13. The terminal of claim 12, wherein a third pattern is disposed between the first pattern and the second pattern, the third pattern corresponding to another channel.

14. The terminal of claim 10, wherein the first threshold value is set according to a number of patterns having a capacitance value greater than or equal to the first threshold value detected as the touch input approaches the touch panel.

15. The terminal of claim 10, wherein identification information of the corresponding channel is assigned to the first pattern and separate pattern information is generated and assigned to the second pattern.

16. The terminal of claim 10, wherein if the processing unit determines that the second sensing coordinates are positioned within the first sensing coordinates, the sensing coordinates are determined as initial coordinates.

17. The terminal of claim 16. wherein if the touch panel detects a change in the first sensing coordinates, the processing unit determines whether the changed first sensing coordinates are within a reference proximity of the initial coordinates, and determines the changed first sensing coordinates as valid first sensing coordinates if the changed first sensing coordinates are determined to be within the reference proximity of the initial coordinates.

18. The terminal of claim 16. wherein if the touch panel detects a change in the second sensing coordinates, the processing unit determines whether the changed second sensing coordinates are within a reference proximity of the initial coordinates, and determines the changed second sensing coordinates as valid second sensing coordinates if the changed second sensing coordinates are determined to be within the reference proximity of the initial coordinates.

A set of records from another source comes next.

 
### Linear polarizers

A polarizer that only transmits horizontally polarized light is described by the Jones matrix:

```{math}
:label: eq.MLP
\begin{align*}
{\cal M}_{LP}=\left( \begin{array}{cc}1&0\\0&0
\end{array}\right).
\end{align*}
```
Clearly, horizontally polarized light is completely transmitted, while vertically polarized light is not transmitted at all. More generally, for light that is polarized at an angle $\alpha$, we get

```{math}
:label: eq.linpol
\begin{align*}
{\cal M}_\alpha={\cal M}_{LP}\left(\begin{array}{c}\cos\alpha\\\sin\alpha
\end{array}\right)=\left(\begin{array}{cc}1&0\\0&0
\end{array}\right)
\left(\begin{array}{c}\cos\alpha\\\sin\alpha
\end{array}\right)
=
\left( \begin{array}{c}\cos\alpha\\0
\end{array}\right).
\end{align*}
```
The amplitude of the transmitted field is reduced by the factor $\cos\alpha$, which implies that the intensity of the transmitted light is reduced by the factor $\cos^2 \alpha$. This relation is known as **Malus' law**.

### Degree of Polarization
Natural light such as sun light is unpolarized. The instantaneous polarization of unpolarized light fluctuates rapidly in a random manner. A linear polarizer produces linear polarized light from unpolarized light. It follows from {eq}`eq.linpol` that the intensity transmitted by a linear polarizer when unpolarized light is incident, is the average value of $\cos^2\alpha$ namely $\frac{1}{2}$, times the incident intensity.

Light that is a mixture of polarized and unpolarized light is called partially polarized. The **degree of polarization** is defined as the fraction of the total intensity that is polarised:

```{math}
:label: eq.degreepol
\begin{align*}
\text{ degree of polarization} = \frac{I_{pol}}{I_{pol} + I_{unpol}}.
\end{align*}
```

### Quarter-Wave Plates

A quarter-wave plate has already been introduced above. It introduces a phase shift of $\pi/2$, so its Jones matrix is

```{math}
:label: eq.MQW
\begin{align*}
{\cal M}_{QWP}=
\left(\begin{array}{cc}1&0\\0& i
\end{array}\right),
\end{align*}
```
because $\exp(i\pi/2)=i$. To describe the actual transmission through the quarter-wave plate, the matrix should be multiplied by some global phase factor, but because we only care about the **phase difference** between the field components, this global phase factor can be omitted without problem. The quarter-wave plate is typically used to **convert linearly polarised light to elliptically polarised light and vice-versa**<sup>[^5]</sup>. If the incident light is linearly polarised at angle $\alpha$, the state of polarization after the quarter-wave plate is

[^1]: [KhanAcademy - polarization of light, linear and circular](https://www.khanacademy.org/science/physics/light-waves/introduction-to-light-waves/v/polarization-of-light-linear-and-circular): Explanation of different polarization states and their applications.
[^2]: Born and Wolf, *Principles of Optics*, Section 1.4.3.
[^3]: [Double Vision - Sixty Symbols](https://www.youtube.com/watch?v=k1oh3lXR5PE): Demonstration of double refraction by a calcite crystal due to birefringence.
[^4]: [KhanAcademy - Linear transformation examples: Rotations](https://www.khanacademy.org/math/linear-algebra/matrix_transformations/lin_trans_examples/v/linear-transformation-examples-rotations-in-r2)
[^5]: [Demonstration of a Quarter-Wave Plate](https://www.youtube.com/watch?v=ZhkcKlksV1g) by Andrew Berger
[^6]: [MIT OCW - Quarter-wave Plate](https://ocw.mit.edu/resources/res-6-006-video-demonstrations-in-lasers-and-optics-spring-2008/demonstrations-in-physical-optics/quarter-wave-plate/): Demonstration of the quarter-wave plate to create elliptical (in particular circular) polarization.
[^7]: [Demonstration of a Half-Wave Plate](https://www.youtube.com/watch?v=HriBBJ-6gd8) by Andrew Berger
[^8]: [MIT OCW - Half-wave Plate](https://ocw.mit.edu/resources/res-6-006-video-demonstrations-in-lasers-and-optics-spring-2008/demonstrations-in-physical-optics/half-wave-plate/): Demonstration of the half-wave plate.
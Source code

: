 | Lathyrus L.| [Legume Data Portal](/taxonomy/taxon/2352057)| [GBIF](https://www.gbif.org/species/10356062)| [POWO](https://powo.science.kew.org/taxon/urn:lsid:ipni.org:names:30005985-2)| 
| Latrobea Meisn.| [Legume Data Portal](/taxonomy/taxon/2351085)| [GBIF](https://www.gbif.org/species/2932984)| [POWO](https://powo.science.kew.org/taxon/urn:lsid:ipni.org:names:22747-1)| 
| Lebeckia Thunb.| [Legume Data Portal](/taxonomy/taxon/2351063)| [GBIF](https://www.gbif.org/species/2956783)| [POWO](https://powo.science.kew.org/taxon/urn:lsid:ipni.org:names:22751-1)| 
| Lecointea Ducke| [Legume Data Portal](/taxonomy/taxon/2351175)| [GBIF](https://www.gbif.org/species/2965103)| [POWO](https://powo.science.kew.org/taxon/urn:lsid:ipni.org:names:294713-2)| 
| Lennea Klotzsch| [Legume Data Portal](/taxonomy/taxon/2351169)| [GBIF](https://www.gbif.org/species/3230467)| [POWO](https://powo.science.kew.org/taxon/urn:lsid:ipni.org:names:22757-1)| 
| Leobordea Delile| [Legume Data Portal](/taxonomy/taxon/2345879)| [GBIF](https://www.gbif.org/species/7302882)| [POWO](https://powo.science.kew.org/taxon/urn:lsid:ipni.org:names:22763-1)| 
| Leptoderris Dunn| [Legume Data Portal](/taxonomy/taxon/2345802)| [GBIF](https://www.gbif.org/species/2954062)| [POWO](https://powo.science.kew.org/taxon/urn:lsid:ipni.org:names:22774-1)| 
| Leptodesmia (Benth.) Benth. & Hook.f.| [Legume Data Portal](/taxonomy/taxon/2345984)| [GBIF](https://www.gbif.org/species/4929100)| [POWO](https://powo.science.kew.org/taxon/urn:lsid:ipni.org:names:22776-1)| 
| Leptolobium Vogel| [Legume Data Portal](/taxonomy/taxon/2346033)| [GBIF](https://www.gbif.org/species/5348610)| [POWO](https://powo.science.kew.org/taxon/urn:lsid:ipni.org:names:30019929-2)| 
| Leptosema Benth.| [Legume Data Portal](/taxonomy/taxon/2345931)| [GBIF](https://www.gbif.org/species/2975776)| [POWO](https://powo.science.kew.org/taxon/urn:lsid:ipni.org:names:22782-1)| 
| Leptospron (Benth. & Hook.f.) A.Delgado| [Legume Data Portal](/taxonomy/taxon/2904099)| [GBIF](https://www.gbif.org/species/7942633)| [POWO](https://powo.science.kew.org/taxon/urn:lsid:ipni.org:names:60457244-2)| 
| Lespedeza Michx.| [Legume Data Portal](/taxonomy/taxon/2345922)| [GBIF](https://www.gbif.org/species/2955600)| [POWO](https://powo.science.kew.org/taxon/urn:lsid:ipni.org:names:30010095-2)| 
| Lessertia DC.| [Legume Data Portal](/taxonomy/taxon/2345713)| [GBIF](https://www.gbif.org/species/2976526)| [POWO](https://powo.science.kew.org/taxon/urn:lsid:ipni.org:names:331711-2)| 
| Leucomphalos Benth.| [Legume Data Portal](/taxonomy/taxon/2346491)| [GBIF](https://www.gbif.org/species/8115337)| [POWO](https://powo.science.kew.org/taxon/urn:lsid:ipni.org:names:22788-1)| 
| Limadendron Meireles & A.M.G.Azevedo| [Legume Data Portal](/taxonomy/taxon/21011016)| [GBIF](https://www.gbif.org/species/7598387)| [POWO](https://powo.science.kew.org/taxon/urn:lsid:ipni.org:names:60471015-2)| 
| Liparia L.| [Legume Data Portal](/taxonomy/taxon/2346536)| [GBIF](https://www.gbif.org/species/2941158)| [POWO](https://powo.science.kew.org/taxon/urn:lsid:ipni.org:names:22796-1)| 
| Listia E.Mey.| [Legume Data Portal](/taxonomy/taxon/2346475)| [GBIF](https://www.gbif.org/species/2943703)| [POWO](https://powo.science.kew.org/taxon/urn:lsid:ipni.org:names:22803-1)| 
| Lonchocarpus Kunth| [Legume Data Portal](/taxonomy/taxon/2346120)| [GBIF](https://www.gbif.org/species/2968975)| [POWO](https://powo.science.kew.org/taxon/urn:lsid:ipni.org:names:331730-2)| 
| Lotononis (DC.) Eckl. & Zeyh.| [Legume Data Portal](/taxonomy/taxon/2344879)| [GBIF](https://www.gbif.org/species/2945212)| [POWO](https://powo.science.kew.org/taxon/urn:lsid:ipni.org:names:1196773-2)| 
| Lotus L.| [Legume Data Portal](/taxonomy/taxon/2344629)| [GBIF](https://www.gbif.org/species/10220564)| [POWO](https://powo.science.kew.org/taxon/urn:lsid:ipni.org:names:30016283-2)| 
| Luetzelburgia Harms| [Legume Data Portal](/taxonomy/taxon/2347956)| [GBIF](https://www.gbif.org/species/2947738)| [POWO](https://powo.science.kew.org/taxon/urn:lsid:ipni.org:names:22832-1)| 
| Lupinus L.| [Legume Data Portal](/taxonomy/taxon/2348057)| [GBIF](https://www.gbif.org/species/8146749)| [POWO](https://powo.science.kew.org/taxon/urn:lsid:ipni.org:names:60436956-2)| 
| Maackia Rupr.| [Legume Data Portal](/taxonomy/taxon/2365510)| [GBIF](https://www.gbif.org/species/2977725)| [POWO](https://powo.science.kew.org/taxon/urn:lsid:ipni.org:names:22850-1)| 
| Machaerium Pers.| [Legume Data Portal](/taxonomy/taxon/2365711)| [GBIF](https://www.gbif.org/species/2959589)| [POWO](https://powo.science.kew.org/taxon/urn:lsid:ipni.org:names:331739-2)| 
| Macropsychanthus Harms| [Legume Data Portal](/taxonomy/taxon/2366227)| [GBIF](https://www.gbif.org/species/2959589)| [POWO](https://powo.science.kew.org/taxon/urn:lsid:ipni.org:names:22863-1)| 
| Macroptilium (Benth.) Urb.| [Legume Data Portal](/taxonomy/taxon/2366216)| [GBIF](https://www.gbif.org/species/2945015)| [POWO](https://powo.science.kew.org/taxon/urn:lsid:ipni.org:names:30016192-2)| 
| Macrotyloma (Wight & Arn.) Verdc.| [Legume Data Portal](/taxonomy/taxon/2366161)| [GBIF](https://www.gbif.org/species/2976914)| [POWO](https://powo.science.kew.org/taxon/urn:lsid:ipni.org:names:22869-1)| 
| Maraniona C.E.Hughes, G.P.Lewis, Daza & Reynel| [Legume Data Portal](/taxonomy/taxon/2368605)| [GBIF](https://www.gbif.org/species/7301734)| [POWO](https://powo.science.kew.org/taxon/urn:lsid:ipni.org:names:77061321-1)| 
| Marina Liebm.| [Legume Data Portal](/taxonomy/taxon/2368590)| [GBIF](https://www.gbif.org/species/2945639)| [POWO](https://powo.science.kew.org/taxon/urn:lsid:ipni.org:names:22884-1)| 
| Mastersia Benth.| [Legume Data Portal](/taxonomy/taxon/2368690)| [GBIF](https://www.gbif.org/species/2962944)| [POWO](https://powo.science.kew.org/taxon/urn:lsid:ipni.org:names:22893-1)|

19. The terminal of claim 10, wherein the capacitance value is greater than or equal to the second threshold value if the touch input contacts the touch panel.

20. A terminal, comprising:

a touch panel to detect a capacitance value associated with a touch input; and

a processing unit to sense a coordinate on the touch panel corresponding to the capacitance value, and to determine validity of the coordinate based on the capacitance value,

wherein the touch panel comprises a plurality of channels with at least one channel comprising a plurality of patterns.